Chaffee B J, Tankanow R M
Department of Pharmacy Services, University of Michigan Medical Center, Ann Arbor 48109.
Clin Pharm. 1991 Jun;10(6):430-46.
The chemistry, pharmacokinetics, adverse effects, stability, compatibility, and dosage of ondansetron hydrochloride are described, and clinical studies of the use of ondansetron for the prophylaxis of nausea and vomiting induced by antineoplastic therapy are reviewed. Ondansetron hydrochloride is a specific antagonist of serotonin type 3 (5-HT3) receptors, both in the chemoreceptor trigger zone and in the GI tract. Peak plasma concentrations of ondansetron occur approximately one hour after an oral dose and 6 to 20 minutes after an i.v. dose. The mean elimination half-life is approximately 3.5 hours in healthy volunteers, but it is extended in elderly patients (mean of 7.9 hours). In clinical trials, ondansetron has been shown to provide excellent control of nausea and vomiting in patients treated with cisplatin. Comparisons of ondansetron with metoclopramide in patients treated with various types of chemotherapy have shown better response rates with ondansetron. Ondansetron has also been shown to be effective in controlling nausea and vomiting in patients receiving cyclophosphamide with an anthracycline and in patients receiving combination therapy with cyclophosphamide, methotrexate, and fluorouracil. Adverse effects appear to be mild and include headache, constipation, diarrhea and transient abnormalities in liver function tests. The dose of ondansetron (as the hydrochloride salt) for the prophylaxis of chemotherapy-induced nausea and vomiting in adults is 0.15 mg/kg i.v. every four hours for three doses, beginning 30 minutes before antineoplastic therapy. The efficacy of ondansetron is comparable to that of metoclopramide, and the adverse-effect profile is much less problematic. The cost of ondansetron is much higher than that of metoclopramide; thus its use should be limited to patients at high risk for metoclopramide-induced adverse effects and patients in whom metoclopramide is ineffective.
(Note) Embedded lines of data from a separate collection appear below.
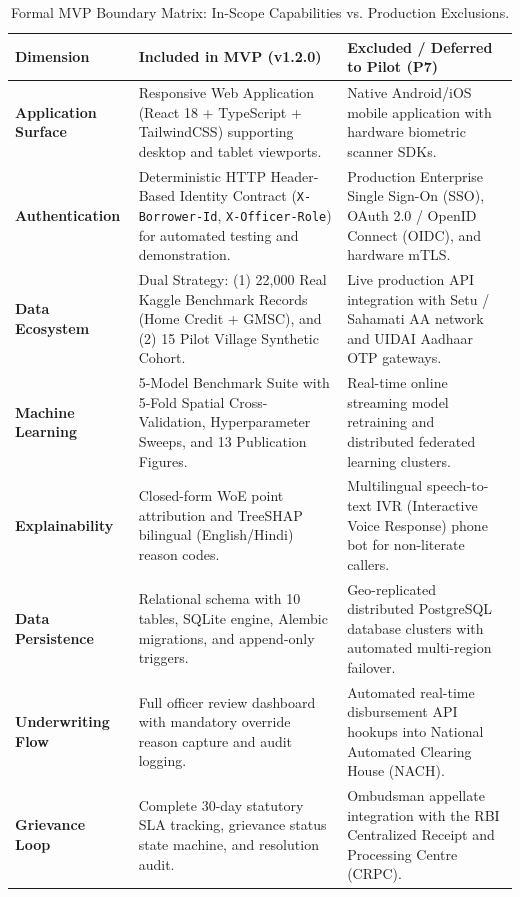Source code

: \begin{table}[H]
\centering
\small
\renewcommand{\arraystretch}{1.25}
\begin{tabularx}{\textwidth}{p{3.2cm}X X}
  \toprule
  \textbf{Dimension} & \textbf{Included in MVP (v1.2.0)} & \textbf{Excluded / Deferred to Pilot (P7)} \\
  \midrule
  \textbf{Application Surface} & Responsive Web Application (React 18 + TypeScript + TailwindCSS) supporting desktop and tablet viewports. & Native Android/iOS mobile application with hardware biometric scanner SDKs. \\
  \addlinespace
  \textbf{Authentication} & Deterministic HTTP Header-Based Identity Contract (\texttt{X-Borrower-Id}, \texttt{X-Officer-Role}) for automated testing and demonstration. & Production Enterprise Single Sign-On (SSO), OAuth 2.0 / OpenID Connect (OIDC), and hardware mTLS. \\
  \addlinespace
  \textbf{Data Ecosystem} & Dual Strategy: (1) 22,000 Real Kaggle Benchmark Records (Home Credit + GMSC), and (2) 15 Pilot Village Synthetic Cohort. & Live production API integration with Setu / Sahamati AA network and UIDAI Aadhaar OTP gateways. \\
  \addlinespace
  \textbf{Machine Learning} & 5-Model Benchmark Suite with 5-Fold Spatial Cross-Validation, Hyperparameter Sweeps, and 13 Publication Figures. & Real-time online streaming model retraining and distributed federated learning clusters. \\
  \addlinespace
  \textbf{Explainability} & Closed-form WoE point attribution and TreeSHAP bilingual (English/Hindi) reason codes. & Multilingual speech-to-text IVR (Interactive Voice Response) phone bot for non-literate callers. \\
  \addlinespace
  \textbf{Data Persistence} & Relational schema with 10 tables, SQLite engine, Alembic migrations, and append-only triggers. & Geo-replicated distributed PostgreSQL database clusters with automated multi-region failover. \\
  \addlinespace
  \textbf{Underwriting Flow} & Full officer review dashboard with mandatory override reason capture and audit logging. & Automated real-time disbursement API hookups into National Automated Clearing House (NACH). \\
  \addlinespace
  \textbf{Grievance Loop} & Complete 30-day statutory SLA tracking, grievance status state machine, and resolution audit. & Ombudsman appellate integration with the RBI Centralized Receipt and Processing Centre (CRPC). \\
  \bottomrule
\end{tabularx}
\caption{Formal MVP Boundary Matrix: In-Scope Capabilities vs. Production Exclusions.}
\label{tab:scope_matrix}
\end{table}
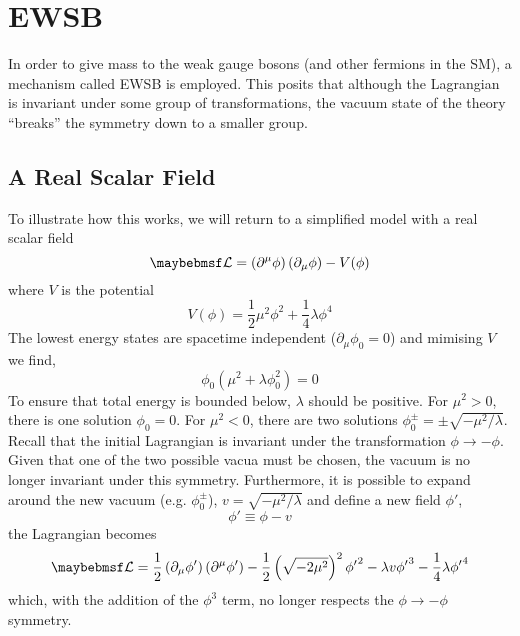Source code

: \section{\acl{EWSB}}
\label{sec:theory_ewsb}
In order to give mass to the weak gauge bosons (and other fermions in the
\ac{SM}), a mechanism called \acl{EWSB} is employed. This posits that although
the Lagrangian is invariant under some group of transformations, the vacuum
state of the theory ``breaks'' the symmetry down to a smaller group.

\subsection{A Real Scalar Field}
To illustrate how this works, we will return to a simplified model with a real
scalar field
\begin{equation}
\lagrangiand = \left(\partial^{\mu}\phi\right)\left(\partial_{\mu}\phi\right)
-V(\phi)
\end{equation}
where $V$ is the potential
\begin{equation}
V(\phi) = \frac{1}{2}\mu^2\phi^2 + \frac{1}{4}\lambda\phi^4
\end{equation}
The lowest energy states are spacetime independent ($\partial_{\mu} \phi_0 = 0$)
and mimising $V$ we find,
\begin{equation}
\phi_0 \left (\mu^2 + \lambda\phi_0^2\right) = 0
\end{equation}
To ensure that total energy is bounded below, $\lambda$ should be positive. For
$\mu^2 > 0$, there is one solution $\phi_0 = 0$. For $\mu^2 < 0$, there are two
solutions $\phi^\pm_0 = \pm \sqrt{-\mu^2/\lambda}$. Recall that the initial
Lagrangian is invariant under the transformation $\phi \longrightarrow
-\phi$. Given that one of the two possible vacua must be chosen, the vacuum is
no longer invariant under this symmetry. Furthermore, it is possible to expand
around the new vacuum (e.g. $\phi_0^\pm$), $v=\sqrt{-\mu^2/\lambda}$ and define
a new field $\phi'$,
\begin{equation}
\phi' \equiv \phi - v
\end{equation}
the Lagrangian becomes
\begin{equation}
\lagrangiand = \frac{1}{2}
\left(\partial_{\mu}\phi'\right)\left(\partial^{\mu}\phi'\right)
-\frac{1}{2}\left(\sqrt{-2\mu^2}\right)^2{\phi'}^2 - \lambda v {\phi'}^3
-\frac{1}{4}\lambda{\phi'}^4
\end{equation}
which, with the addition of the $\phi^3$ term, no longer respects the $\phi
\longrightarrow -\phi$ symmetry.

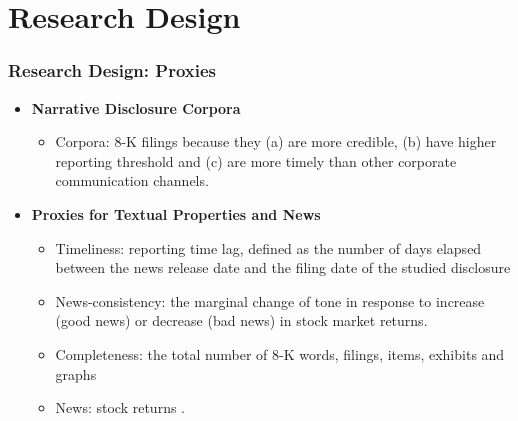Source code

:\documentclass{beamer}
\begin{document}
\section{Research Design}
\begin{frame}
\frametitle{Research Design: Proxies}
\begin{itemize}

\item \textbf{Narrative Disclosure Corpora}

	\begin{itemize}
		\item Corpora: 8-K filings because they (a) are more credible, (b) have higher reporting threshold and (c) are more timely than other corporate communication channels.
	\end{itemize}

\item \textbf{Proxies for Textual Properties and News}
	\begin{itemize}
		\item Timeliness: reporting time lag, defined as the number of days elapsed between the news release date and the filing date of the studied disclosure
		\item News-consistency: the marginal change of tone in response to increase (good news) or decrease (bad news) in stock market returns.
		\item Completeness: the total number of 8-K words, filings, items, exhibits and graphs
		\item News: stock returns \citep{basuConservatismPrincipleAsymmetric1997}.
	\end{itemize}

\end{itemize}
\end{frame}
\end{document}
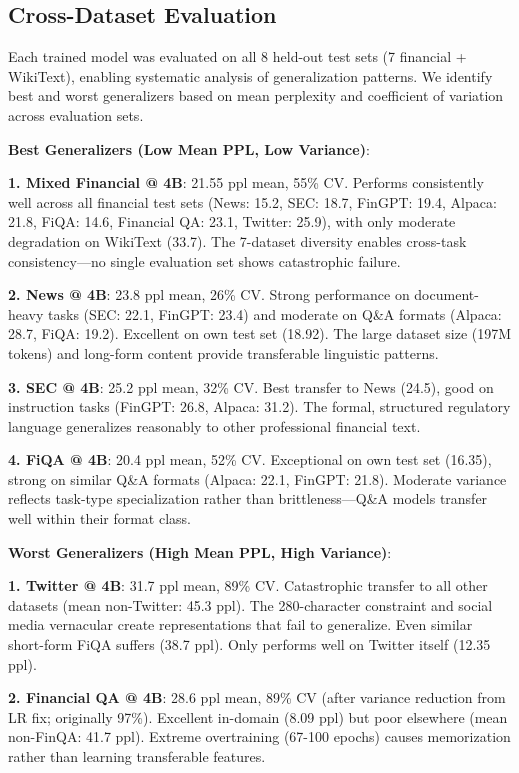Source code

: \subsection{Cross-Dataset Evaluation}

Each trained model was evaluated on all 8 held-out test sets (7 financial + WikiText), enabling systematic analysis of generalization patterns. We identify best and worst generalizers based on mean perplexity and coefficient of variation across evaluation sets.

\textbf{Best Generalizers (Low Mean PPL, Low Variance)}:

\textbf{1. Mixed Financial @ 4B}: 21.55 ppl mean, 55\% CV. Performs consistently well across all financial test sets (News: 15.2, SEC: 18.7, FinGPT: 19.4, Alpaca: 21.8, FiQA: 14.6, Financial QA: 23.1, Twitter: 25.9), with only moderate degradation on WikiText (33.7). The 7-dataset diversity enables cross-task consistency—no single evaluation set shows catastrophic failure.

\textbf{2. News @ 4B}: 23.8 ppl mean, 26\% CV. Strong performance on document-heavy tasks (SEC: 22.1, FinGPT: 23.4) and moderate on Q\&A formats (Alpaca: 28.7, FiQA: 19.2). Excellent on own test set (18.92). The large dataset size (197M tokens) and long-form content provide transferable linguistic patterns.

\textbf{3. SEC @ 4B}: 25.2 ppl mean, 32\% CV. Best transfer to News (24.5), good on instruction tasks (FinGPT: 26.8, Alpaca: 31.2). The formal, structured regulatory language generalizes reasonably to other professional financial text.

\textbf{4. FiQA @ 4B}: 20.4 ppl mean, 52\% CV. Exceptional on own test set (16.35), strong on similar Q\&A formats (Alpaca: 22.1, FinGPT: 21.8). Moderate variance reflects task-type specialization rather than brittleness—Q\&A models transfer well within their format class.

\textbf{Worst Generalizers (High Mean PPL, High Variance)}:

\textbf{1. Twitter @ 4B}: 31.7 ppl mean, 89\% CV. Catastrophic transfer to all other datasets (mean non-Twitter: 45.3 ppl). The 280-character constraint and social media vernacular create representations that fail to generalize. Even similar short-form FiQA suffers (38.7 ppl). Only performs well on Twitter itself (12.35 ppl).

\textbf{2. Financial QA @ 4B}: 28.6 ppl mean, 89\% CV (after variance reduction from LR fix; originally 97\%). Excellent in-domain (8.09 ppl) but poor elsewhere (mean non-FinQA: 41.7 ppl). Extreme overtraining (67-100 epochs) causes memorization rather than learning transferable features.

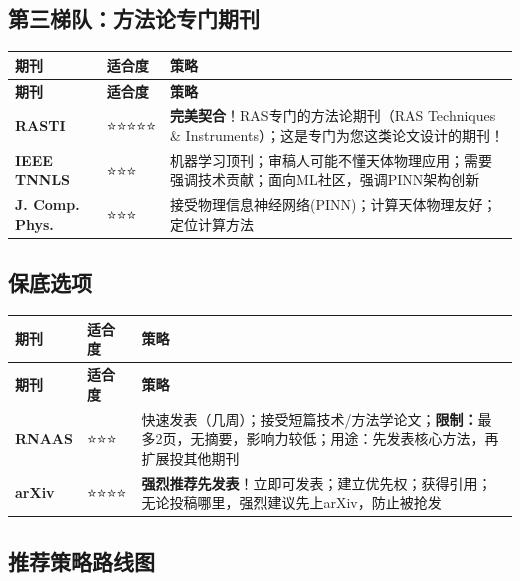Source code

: \documentclass[12pt,a4paper]{article}
\begin{document}
\subsection{第三梯队：方法论专门期刊}

\begin{center}
\renewcommand{\arraystretch}{1.4}
\begin{longtable}{|p{3cm}|p{2cm}|p{8cm}|}
\hline
\rowcolor{yellow!20}
\textbf{期刊} & \textbf{适合度} & \textbf{策略} \\
\hline
\endfirsthead
\hline
\rowcolor{yellow!20}
\textbf{期刊} & \textbf{适合度} & \textbf{策略} \\
\hline
\endhead
\textbf{RASTI} & ⭐⭐⭐⭐⭐ & \textbf{完美契合}！RAS专门的方法论期刊（RAS Techniques \& Instruments）；这是专门为您这类论文设计的期刊！ \\
\hline
\textbf{IEEE TNNLS} & ⭐⭐⭐ & 机器学习顶刊；审稿人可能不懂天体物理应用；需要强调技术贡献；面向ML社区，强调PINN架构创新 \\
\hline
\textbf{J. Comp. Phys.} & ⭐⭐⭐ & 接受物理信息神经网络(PINN)；计算天体物理友好；定位计算方法 \\
\hline
\end{longtable}
\end{center}

\subsection{保底选项}

\begin{center}
\renewcommand{\arraystretch}{1.4}
\begin{longtable}{|p{3cm}|p{2cm}|p{8cm}|}
\hline
\rowcolor{gray!20}
\textbf{期刊} & \textbf{适合度} & \textbf{策略} \\
\hline
\endfirsthead
\hline
\rowcolor{gray!20}
\textbf{期刊} & \textbf{适合度} & \textbf{策略} \\
\hline
\endhead
\textbf{RNAAS} & ⭐⭐⭐ & 快速发表（几周）；接受短篇技术/方法学论文；\textbf{限制：}最多2页，无摘要，影响力较低；用途：先发表核心方法，再扩展投其他期刊 \\
\hline
\textbf{arXiv} & ⭐⭐⭐⭐ & \textbf{强烈推荐先发表}！立即可发表；建立优先权；获得引用；无论投稿哪里，强烈建议先上arXiv，防止被抢发 \\
\hline
\end{longtable}
\end{center}

\subsection{推荐策略路线图}
\end{document}
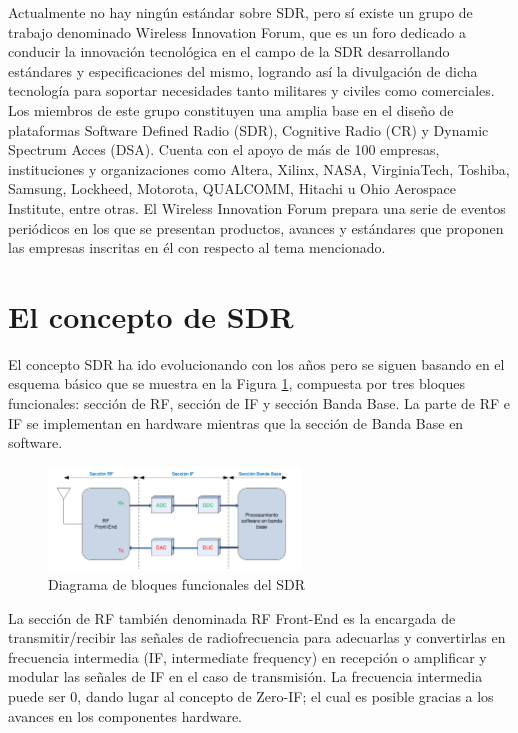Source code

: Actualmente no hay ningún estándar sobre SDR, pero sí existe un grupo de trabajo
denominado Wireless Innovation Forum, que es un foro dedicado a conducir la innovación
tecnológica en el campo de la SDR desarrollando estándares y especificaciones del mismo,
logrando así la divulgación de dicha tecnología para soportar necesidades tanto militares y
civiles como comerciales. Los miembros de este grupo constituyen una amplia base en el diseño de plataformas Software Defined Radio (SDR), Cognitive Radio (CR) y Dynamic Spectrum
Acces (DSA). Cuenta con el apoyo de más de 100 empresas, instituciones y organizaciones
como Altera, Xilinx, NASA, VirginiaTech, Toshiba, Samsung, Lockheed, Motorota,
QUALCOMM, Hitachi u Ohio Aerospace Institute, entre otras. El Wireless Innovation Forum
prepara una serie de eventos periódicos en los que se presentan productos, avances y estándares que proponen las empresas inscritas en él con respecto al tema mencionado.

\section{El concepto de SDR}

El concepto SDR ha ido evolucionando con los años pero se siguen basando en el esquema
básico que se muestra en la Figura \ref{cap1:001}, compuesta por tres bloques funcionales: sección de RF, sección de IF y sección Banda Base. La parte de RF e IF se implementan en hardware mientras que la sección de Banda Base en software.

\begin{figure}[htb]
\centering
\includegraphics[width=0.6\textwidth]{capitulo1/bloquesSDR.png}
\caption{Diagrama de bloques funcionales del SDR}
\label{cap1:001}
\end{figure}

La sección de RF también denominada RF Front-End es la encargada de transmitir/recibir las
señales de radiofrecuencia para adecuarlas y convertirlas en frecuencia intermedia (IF, intermediate frequency) en recepción o amplificar y modular las señales de IF en el caso de transmisión. La frecuencia intermedia puede ser 0, dando lugar al concepto de Zero-IF; el cual es posible gracias a los avances en los componentes hardware.

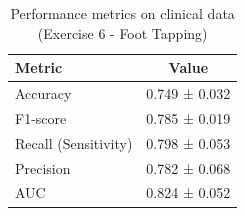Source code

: \begin{table}[H]
\centering
\caption{Performance metrics on clinical data (Exercise 6 - Foot Tapping)}
\label{tab:performance}
\begin{tabular}{lc}
\toprule
\textbf{Metric} & \textbf{Value} \\
\midrule
Accuracy & 0.749 ± 0.032 \\
F1-score & 0.785 ± 0.019 \\
Recall (Sensitivity) & 0.798 ± 0.053 \\
Precision & 0.782 ± 0.068 \\
AUC & 0.824 ± 0.052 \\
\bottomrule
\end{tabular}
\end{table}

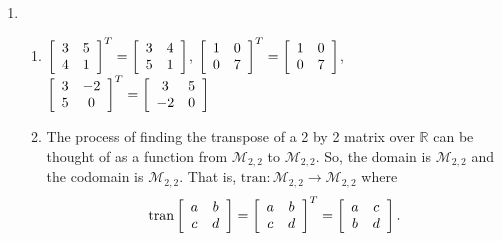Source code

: \begin{enumerate}
\item \begin{enumerate}
\item $\left[ {\begin{array}{*{20}c}
   3 & 5  \\
   4 & 1  \\
\end{array} } \right]^T =  \left[ {\begin{array}{*{20}c}
   3 & 4  \\
   5 & 1  \\
\end{array} } \right]$, \qquad
$\left[ {\begin{array}{*{20}c}
   1 & 0  \\
   0 & 7  \\
\end{array} } \right]^T =  \left[ {\begin{array}{*{20}c}
   1 & 0  \\
   0 & 7  \\
\end{array} } \right]$, \\
$\left[ {\begin{array}{*{20}c}
   3 & -2  \\
   5 & 0  \\
\end{array} } \right]^T =  \left[ {\begin{array}{*{20}c}
   3 & 5  \\
   -2 & 0  \\
\end{array} } \right]$

\item The process of finding the transpose of a 2 by 2 matrix over $\mathbb{R}$ can be thought of as a function from $\mathcal{M}_{2, 2}$ to $\mathcal{M}_{2, 2}$.  So, the domain is 
$\mathcal{M}_{2, 2}$ and the codomain is $\mathcal{M}_{2, 2}$.  That is, 
$\text{tran} : \mathcal{M}_{2, 2} \to \mathcal{M}_{2, 2}$ where
\[
\text{tran}\left[ {\begin{array}{*{20}c}
   a & b  \\
   c & d  \\
\end{array} } \right] = \left[ {\begin{array}{*{20}c}
   a & b  \\
   c & d  \\
\end{array} } \right]^T = \left[ {\begin{array}{*{20}c}
   a & c  \\
   b & d  \\
\end{array} } \right].
\]
\end{enumerate}
\end{enumerate}




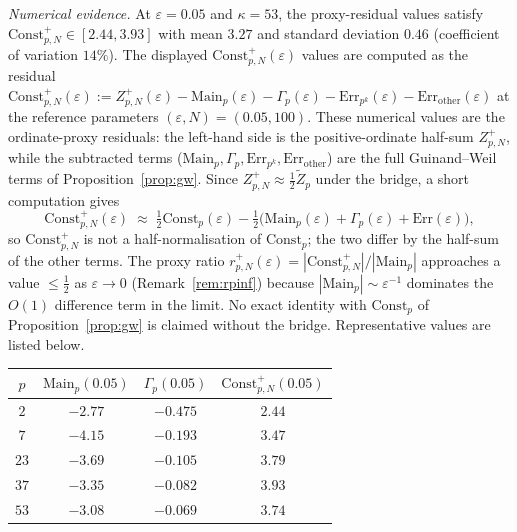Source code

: \documentclass[11pt]{article}
\begin{document}
\emph{Numerical evidence.}
At $\varepsilon=0.05$ and $\kappa=53$, the proxy-residual values satisfy
$\mathrm{Const}^+_{p,N}\in[2.44,3.93]$ with mean $3.27$ and standard
deviation $0.46$ (coefficient of variation $14\%$).
The displayed $\mathrm{Const}^+_{p,N}(\varepsilon)$ values are computed
as the residual
$\mathrm{Const}^+_{p,N}(\varepsilon) := Z_{p,N}^+(\varepsilon)
  - \mathrm{Main}_p(\varepsilon)
  - \Gamma_p(\varepsilon)
  - \mathrm{Err}_{p^k}(\varepsilon)
  - \mathrm{Err}_{\mathrm{other}}(\varepsilon)$
at the reference parameters $(\varepsilon,N)=(0.05,100)$.
These numerical values are the ordinate-proxy residuals: the
left-hand side is the positive-ordinate half-sum $Z_{p,N}^+$,
while the subtracted terms ($\mathrm{Main}_p,\Gamma_p,
\mathrm{Err}_{p^k},\mathrm{Err}_{\mathrm{other}}$)
are the full Guinand--Weil terms of Proposition~\ref{prop:gw}.
Since $Z_{p,N}^+\approx\tfrac12\widetilde Z_p$ under the bridge,
a short computation gives
\[
\mathrm{Const}^+_{p,N}(\varepsilon)
\;\approx\;
\tfrac12\mathrm{Const}_p(\varepsilon)
-\tfrac12\bigl(\mathrm{Main}_p(\varepsilon)
+\Gamma_p(\varepsilon)+\mathrm{Err}(\varepsilon)\bigr),
\]
so $\mathrm{Const}^+_{p,N}$ is not a half-normalisation of
$\mathrm{Const}_p$; the two differ by the half-sum of the
other terms.
The proxy ratio
$r^+_{p,N}(\varepsilon)=|\mathrm{Const}^+_{p,N}|/|\mathrm{Main}_p|$
approaches a value $\le\tfrac12$ as $\varepsilon\to 0$
(Remark~\ref{rem:rpinf}) because $|\mathrm{Main}_p|\sim\varepsilon^{-1}$
dominates the $O(1)$ difference term in the limit.
No exact identity with $\mathrm{Const}_p$ of
Proposition~\ref{prop:gw} is claimed without the bridge.
Representative values are listed below.

\begin{center}
\begin{tabular}{cccc}
\toprule
$p$ & $\mathrm{Main}_p(0.05)$ & $\Gamma_p(0.05)$
    & $\mathrm{Const}^+_{p,N}(0.05)$ \\
\midrule
$2$  & $-2.77$ & $-0.475$ & $2.44$ \\
$7$  & $-4.15$ & $-0.193$ & $3.47$ \\
$23$ & $-3.69$ & $-0.105$ & $3.79$ \\
$37$ & $-3.35$ & $-0.082$ & $3.93$ \\
$53$ & $-3.08$ & $-0.069$ & $3.74$ \\
\bottomrule
\end{tabular}
\end{center}
\end{document}
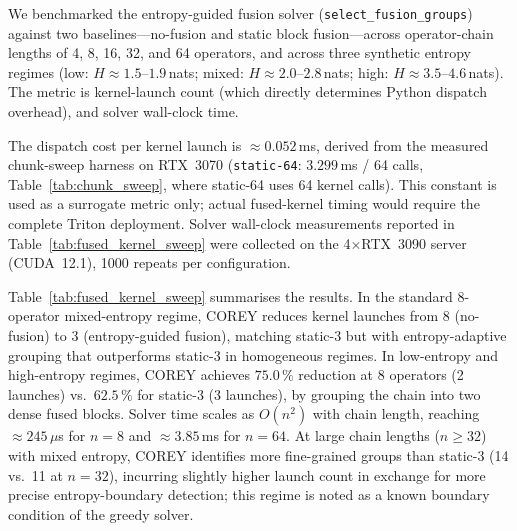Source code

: We benchmarked the entropy-guided fusion solver (\texttt{select\_fusion\_groups})
against two baselines---no-fusion and static block fusion---across operator-chain
lengths of 4, 8, 16, 32, and 64 operators, and across three synthetic entropy
regimes (low: $H\approx1.5$--$1.9$\,nats; mixed: $H\approx2.0$--$2.8$\,nats;
high: $H\approx3.5$--$4.6$\,nats).  The metric is kernel-launch count (which
directly determines Python dispatch overhead), and solver wall-clock time.

The dispatch cost per kernel launch is $\approx0.052$\,ms, derived from the measured
chunk-sweep harness on RTX~3070 (\texttt{static-64}: $3.299$\,ms / 64 calls,
Table~\ref{tab:chunk_sweep}, where static-64 uses 64 kernel calls).  This constant is used as a surrogate metric only;
actual fused-kernel timing would require the complete Triton deployment.
Solver wall-clock measurements reported in Table~\ref{tab:fused_kernel_sweep}
were collected on the 4$\times$RTX~3090 server (CUDA~12.1), 1000 repeats per
configuration.

Table~\ref{tab:fused_kernel_sweep} summarises the results.  In the standard
8-operator mixed-entropy regime, COREY reduces kernel launches from 8 (no-fusion)
to 3 (entropy-guided fusion), matching static-3 but with entropy-adaptive grouping
that outperforms static-3 in homogeneous regimes.  In low-entropy and high-entropy
regimes, COREY achieves $75.0\,\%$ reduction at 8 operators (2 launches) vs.\
$62.5\,\%$ for static-3 (3 launches), by grouping the chain into two dense fused
blocks.  Solver time scales as $O(n^2)$ with chain length, reaching $\approx245\,\mu$s for
$n{=}8$ and $\approx3.85$\,ms for $n{=}64$.  At large chain lengths ($n\geq32$)
with mixed entropy, COREY identifies more fine-grained groups than static-3 (14
vs.\ 11 at $n{=}32$), incurring slightly higher launch count in exchange for
more precise entropy-boundary detection; this regime is noted as a known
boundary condition of the greedy solver.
本文描述了盐酸昂丹司琼的化学性质、药代动力学、不良反应、稳定性、配伍禁忌及用法用量,并综述了其用于预防抗肿瘤治疗引起的恶心和呕吐的临床研究。盐酸昂丹司琼是一种特异性5-羟色胺3(5-HT3)受体拮抗剂,作用于化学感受器触发区和胃肠道。口服给药后,昂丹司琼的血浆峰浓度约在1小时出现,静脉给药后6至20分钟出现。健康志愿者中,昂丹司琼的平均消除半衰期约为3.5小时,但在老年患者中会延长(平均7.9小时)。临床试验表明,昂丹司琼能有效控制顺铂治疗患者的恶心和呕吐。在接受各类化疗的患者中,昂丹司琼与甲氧氯普胺对比显示,前者的有效率更高。昂丹司琼也已被证明对接受环磷酰胺与蒽环类药物联合治疗的患者以及接受环磷酰胺、甲氨蝶呤和氟尿嘧啶联合治疗的患者控制恶心和呕吐有效。不良反应似乎较轻,包括头痛、便秘、腹泻和肝功能检查的短暂异常。预防成人化疗引起的恶心和呕吐时,昂丹司琼(盐酸盐)的剂量为每4小时静脉注射0.15mg/kg,共3剂,在抗肿瘤治疗前30分钟开始给药。昂丹司琼的疗效与甲氧氯普胺相当,但其不良反应问题少得多。昂丹司琼的成本远高于甲氧氯普胺;因此,其使用应限于有甲氧氯普胺引起不良反应高风险的患者以及甲氧氯普胺无效的患者。